The lane is one of the earlier London roads to be laid out, and the area shows up as fully developed by the 1300s, with houses along the lane, and St Swithin’s church at the southern end.
The church was first recorded in the 13th century and was dedicated to Saint Swithin, the 9th-century bishop of Winchester famous for the folklore that if it rains on 15th July (St. Swithun’s day), it will rain for forty days.
The church was rebuilt a couple of times until it was destroyed in the Great Fire of London. Rebuilt to a design by Sir Christopher Wren, it sat in a prominent location on the corner of St Swithin’s Lane and Cannon Street, with the famous London Stone mounted in a niche on the wall.
The church was badly damaged during WWII and finally demolished in 1961, to be replaced with a shop and office, and that 1960s building was itself replaced a few years ago. The London Stone was restored as part of the development of the modern office block.
Going back to medieval times though, another of the early named occupants of the lane was the Drapers’ Company, a grouping of merchants, who were formalised as a guild in 1361, and granted a monopoloy over the drapery trade in 1364 by King Edward III. By this, they came to set pricing and trade standards such as the measure known as the “Drapers’ ell” by which all cloth was sold, and to oversee the training of apprentice drapers.
In the 1420s, the increasing wealth of the Drapers company, saw them wanting to move their meetings from renting rooms to their own hall, and that opened on St Swithins Lane in 1430. In the 1540s, they bought Thomas Cromwell’s former house from King Henry VIII, and sublet their old hall in St Swithins Lane, until the Great Fire of London burnt it down.
Another occupant of the lane was also a trade guild, the Salters’ Company, which managed the trade in salt, at a time when it was an exceptionally expensive product. They also wanted their own hall, and in 1645 bought a large plot of land behind the shops lining the lane and built a large hall.
Which was burnt down shortly after they completed it. It took until 1668 to build another hall to replace it, and then enlarged in 1827. Their hall was destroyed during WWII, and after the war, the land was sold to the City of London under compulsory purchase order in 1949.
The area was badly damaged during WWII, with St Swithins Church demolished, and about half the shops and offices along the lane also reduced to ruins.
One of the largest ruined sites along the lane was the City Carlton Club. Confusingly, although it was a club for people who supported conservative policies, it was nothing to do with the much more famous Carlton Club, which is still a mainstay of conservative politicians.
Today, if approaching the alley from the southern end, there’s the modern office with the London Stone in it, and opposite it is a richly decorated mid-19th century building, and do look around the window sills on the ground floor where there are painted rams heads supporting the windows.

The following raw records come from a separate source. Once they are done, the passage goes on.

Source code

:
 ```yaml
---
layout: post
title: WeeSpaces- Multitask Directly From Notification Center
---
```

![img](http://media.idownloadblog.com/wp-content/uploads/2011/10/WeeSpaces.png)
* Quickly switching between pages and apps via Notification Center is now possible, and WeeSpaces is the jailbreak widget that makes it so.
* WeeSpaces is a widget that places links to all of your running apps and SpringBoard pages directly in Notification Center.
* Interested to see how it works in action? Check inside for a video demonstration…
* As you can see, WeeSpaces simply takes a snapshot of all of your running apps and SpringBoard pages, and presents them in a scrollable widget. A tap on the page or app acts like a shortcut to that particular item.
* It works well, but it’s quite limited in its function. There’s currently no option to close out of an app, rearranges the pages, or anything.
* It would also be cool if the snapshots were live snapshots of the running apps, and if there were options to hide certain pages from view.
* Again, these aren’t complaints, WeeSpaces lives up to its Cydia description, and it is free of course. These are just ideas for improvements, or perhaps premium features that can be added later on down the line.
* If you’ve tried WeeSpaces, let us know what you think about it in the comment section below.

The alley as you pass along is a mix of Edwardian offices and post-war rebuilds and some shops in older Victorian buildings. Do notice the mosaic tiles that still survive in front of some of the shops.
Do take a detour at the sign of the dark man, the logo of Sandeman’s port. George Sandeman, a wine merchant moved to this location in 1805 and became a major importer of Port. The famous image of The Don was created in 1928 of a dark figure wearing a Spanish hat and Portuguese student’s cape, by George Massiot-Brown.
The company moved out in 1969, but the logo remains hanging over the side passage.
Down this passage is something worth looking for though, and that’s an old crane that hangs off a side wall. Known as a Capital Crane, it was installed when Sandemans moved into the alley in 1805 and was in constant use to lower cargo into the cellars until they moved out. It’s now listed and preserved on site. Arguably, the combination of heritage and obscure location makes it the highlight of a visit to the alley.
Further north, the alley widens thanks to a modern office development, New Court. This is the headquarters of the Rothschild investment Bank, and is the fourth building on the site. It’s significant in finance history as this is where the global price of gold was set between 1919 and 2004. The current building is to a design by architect Rem Koolhaas of OMA and was completed in 2011. You may notice a grand coat of arms hanging from the ceiling, the coat of arms of the Rothschild family. The Latin phrase is Concordia, Integritas, Industria, which translates as ‘harmony, integrity, industry’.
Sadly, on my visit to look at the covered courtyard, a security guard came out and told me to leave as it’s private, even though there are none of the usual signs to indicate that.
After that, I needed a glass of port to relax.